**Records provided**

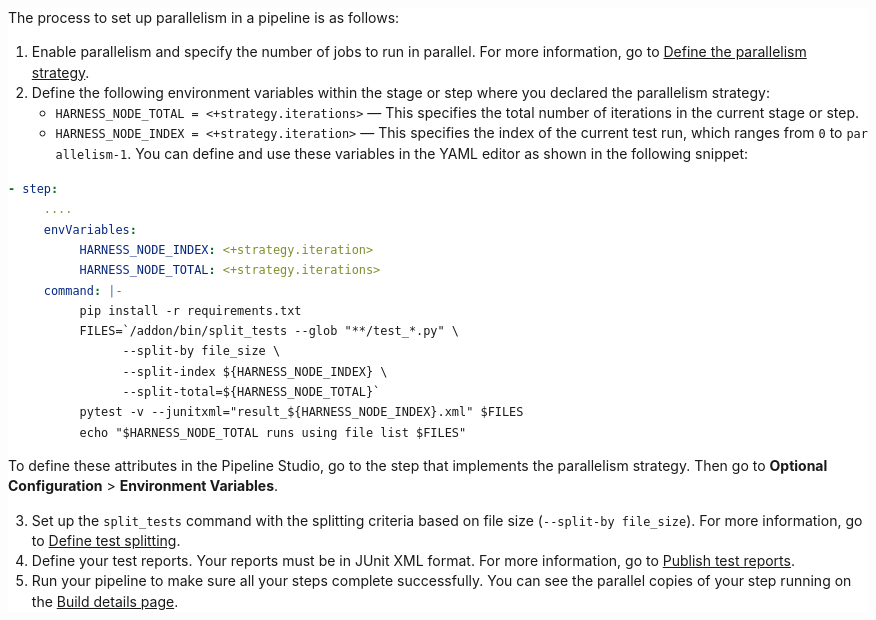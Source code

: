The process to set up parallelism in a pipeline is as follows:

1. Enable parallelism and specify the number of jobs to run in parallel. For more information, go to [Define the parallelism strategy](#define-the-parallelism-strategy).
2. Define the following environment variables within the stage or step where you declared the parallelism strategy:
	* `HARNESS_NODE_TOTAL = <+strategy.iterations>` — This specifies the total number of iterations in the current stage or step.
	* `HARNESS_NODE_INDEX = <+strategy.iteration>` — This specifies the index of the current test run, which ranges from `0` to `parallelism-1`. You can define and use these variables in the YAML editor as shown in the following snippet:

```yaml
- step:    
     ....  
     envVariables:   
          HARNESS_NODE_INDEX: <+strategy.iteration>   
          HARNESS_NODE_TOTAL: <+strategy.iterations>   
     command: |-   
          pip install -r requirements.txt   
          FILES=`/addon/bin/split_tests --glob "**/test_*.py" \  
                --split-by file_size \  
                --split-index ${HARNESS_NODE_INDEX} \  
                --split-total=${HARNESS_NODE_TOTAL}`   
          pytest -v --junitxml="result_${HARNESS_NODE_INDEX}.xml" $FILES   
          echo "$HARNESS_NODE_TOTAL runs using file list $FILES" 
```

To define these attributes in the Pipeline Studio, go to the step that implements the parallelism strategy. Then go to **Optional Configuration** > **Environment Variables**.

3. Set up the `split_tests` command with the splitting criteria based on file size (`--split-by file_size`). For more information, go to [Define test splitting](#define-test-splitting).
4. Define your test reports. Your reports must be in JUnit XML format. For more information, go to [Publish test reports](#publish-test-reports).
5. Run your pipeline to make sure all your steps complete successfully. You can see the parallel copies of your step running on the [Build details page](../viewing-builds).
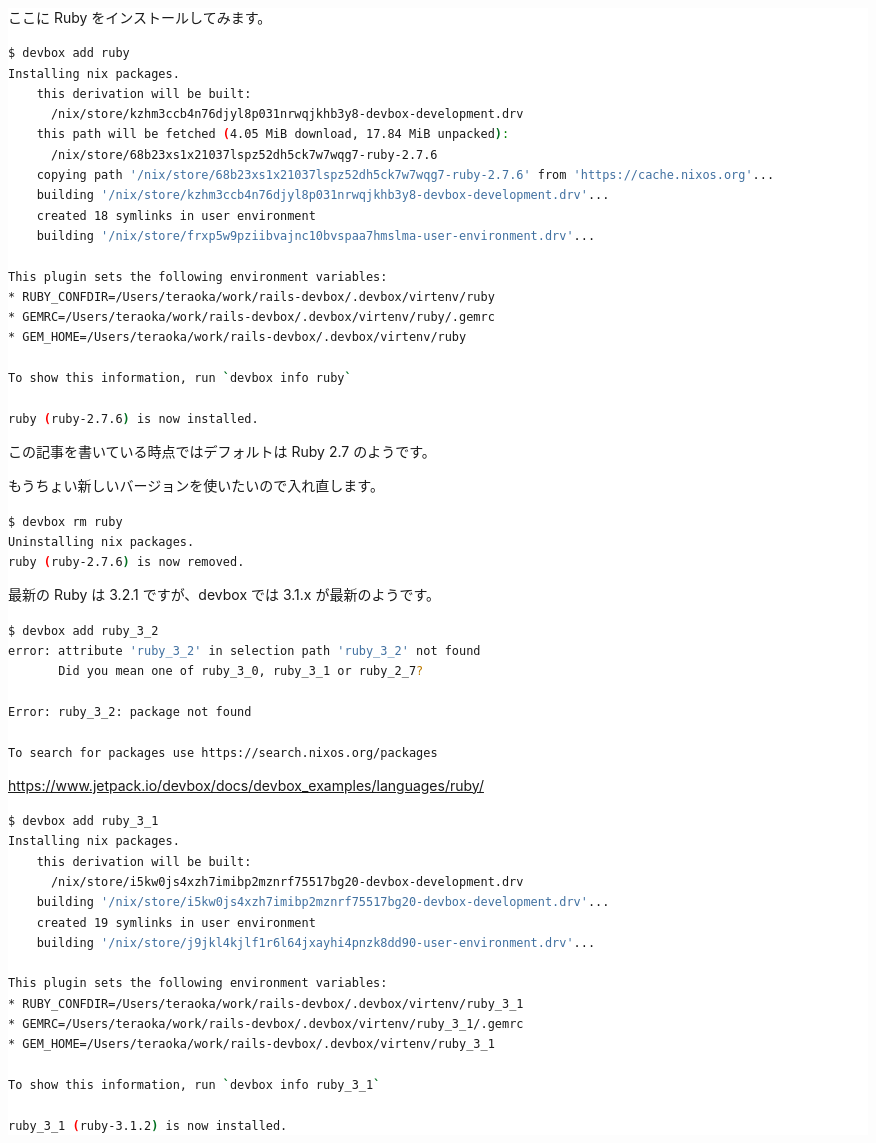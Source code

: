 ここに Ruby をインストールしてみます。

```bash
$ devbox add ruby
Installing nix packages.
    this derivation will be built:
      /nix/store/kzhm3ccb4n76djyl8p031nrwqjkhb3y8-devbox-development.drv
    this path will be fetched (4.05 MiB download, 17.84 MiB unpacked):
      /nix/store/68b23xs1x21037lspz52dh5ck7w7wqg7-ruby-2.7.6
    copying path '/nix/store/68b23xs1x21037lspz52dh5ck7w7wqg7-ruby-2.7.6' from 'https://cache.nixos.org'...
    building '/nix/store/kzhm3ccb4n76djyl8p031nrwqjkhb3y8-devbox-development.drv'...
    created 18 symlinks in user environment
    building '/nix/store/frxp5w9pziibvajnc10bvspaa7hmslma-user-environment.drv'...

This plugin sets the following environment variables:
* RUBY_CONFDIR=/Users/teraoka/work/rails-devbox/.devbox/virtenv/ruby
* GEMRC=/Users/teraoka/work/rails-devbox/.devbox/virtenv/ruby/.gemrc
* GEM_HOME=/Users/teraoka/work/rails-devbox/.devbox/virtenv/ruby

To show this information, run `devbox info ruby`

ruby (ruby-2.7.6) is now installed.
```

この記事を書いている時点ではデフォルトは Ruby 2.7 のようです。

もうちょい新しいバージョンを使いたいので入れ直します。

```bash
$ devbox rm ruby
Uninstalling nix packages.
ruby (ruby-2.7.6) is now removed.
```

最新の Ruby は 3.2.1 ですが、devbox では 3.1.x が最新のようです。

```bash
$ devbox add ruby_3_2
error: attribute 'ruby_3_2' in selection path 'ruby_3_2' not found
       Did you mean one of ruby_3_0, ruby_3_1 or ruby_2_7?

Error: ruby_3_2: package not found

To search for packages use https://search.nixos.org/packages
```

https://www.jetpack.io/devbox/docs/devbox_examples/languages/ruby/

```bash
$ devbox add ruby_3_1
Installing nix packages.
    this derivation will be built:
      /nix/store/i5kw0js4xzh7imibp2mznrf75517bg20-devbox-development.drv
    building '/nix/store/i5kw0js4xzh7imibp2mznrf75517bg20-devbox-development.drv'...
    created 19 symlinks in user environment
    building '/nix/store/j9jkl4kjlf1r6l64jxayhi4pnzk8dd90-user-environment.drv'...

This plugin sets the following environment variables:
* RUBY_CONFDIR=/Users/teraoka/work/rails-devbox/.devbox/virtenv/ruby_3_1
* GEMRC=/Users/teraoka/work/rails-devbox/.devbox/virtenv/ruby_3_1/.gemrc
* GEM_HOME=/Users/teraoka/work/rails-devbox/.devbox/virtenv/ruby_3_1

To show this information, run `devbox info ruby_3_1`

ruby_3_1 (ruby-3.1.2) is now installed.
```
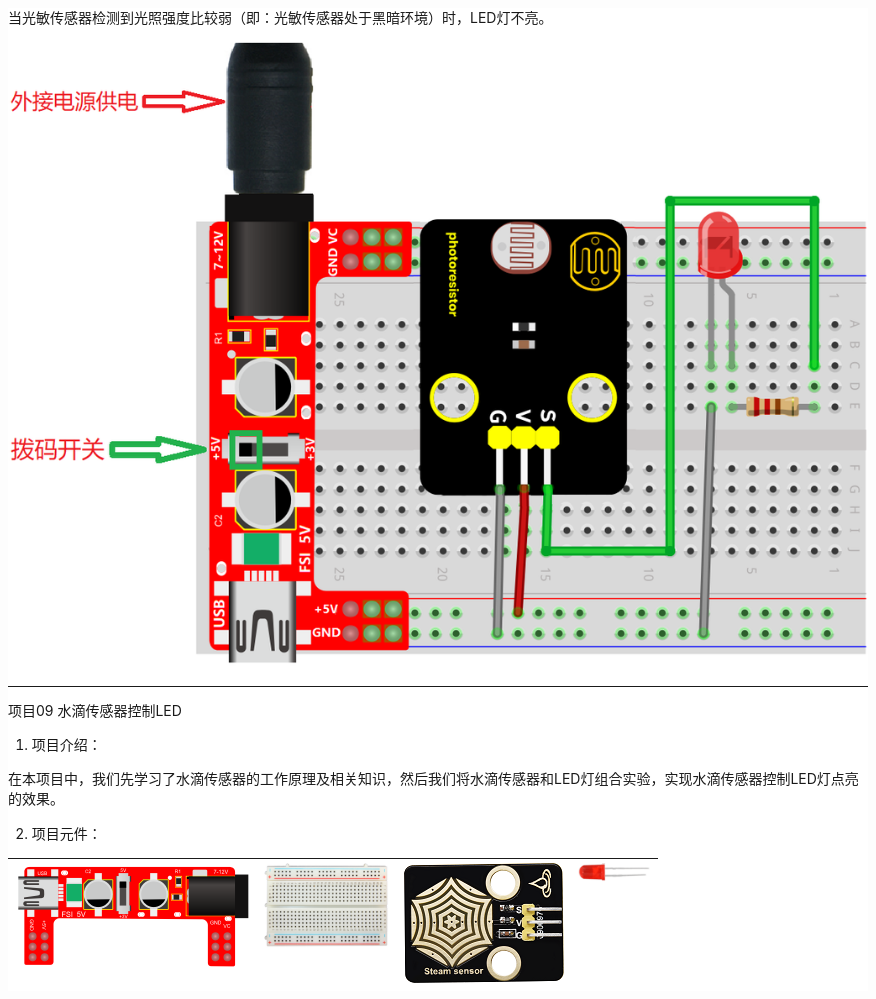当光敏传感器检测到光照强度比较弱（即：光敏传感器处于黑暗环境）时，LED灯不亮。

![图片不存在](./media/3e9a9e257887d2e589e9342b4b4bfb3d.png)

---

项目09 水滴传感器控制LED

1. 项目介绍：

在本项目中，我们先学习了水滴传感器的工作原理及相关知识，然后我们将水滴传感器和LED灯组合实验，实现水滴传感器控制LED灯点亮的效果。

2. 项目元件：

|![图片不存在](./media/dc4d439a9c04b810960e497d95d3da88.png)|![图片不存在](./media/3eb806e0acb028c1b242da3b85c44e58.png)|![图片不存在](./media/3ee049150a7d8652a0d07b3b451b3346.png)|![图片不存在](./media/28c28e6163de71f861c1f8f9bf621ee2.png)|
| :--: | :--: | :--: |:--: |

**Assigned task**
No line should appear in the answer except those from the one containing "项目09 水滴传感器控制LED" through the last line of the listing, each retyped exactly.

**Response area**
项目09 水滴传感器控制LED

1. 项目介绍：

在本项目中，我们先学习了水滴传感器的工作原理及相关知识，然后我们将水滴传感器和LED灯组合实验，实现水滴传感器控制LED灯点亮的效果。

2. 项目元件：

|![图片不存在](./media/dc4d439a9c04b810960e497d95d3da88.png)|![图片不存在](./media/3eb806e0acb028c1b242da3b85c44e58.png)|![图片不存在](./media/3ee049150a7d8652a0d07b3b451b3346.png)|![图片不存在](./media/28c28e6163de71f861c1f8f9bf621ee2.png)|
| :--: | :--: | :--: |:--: |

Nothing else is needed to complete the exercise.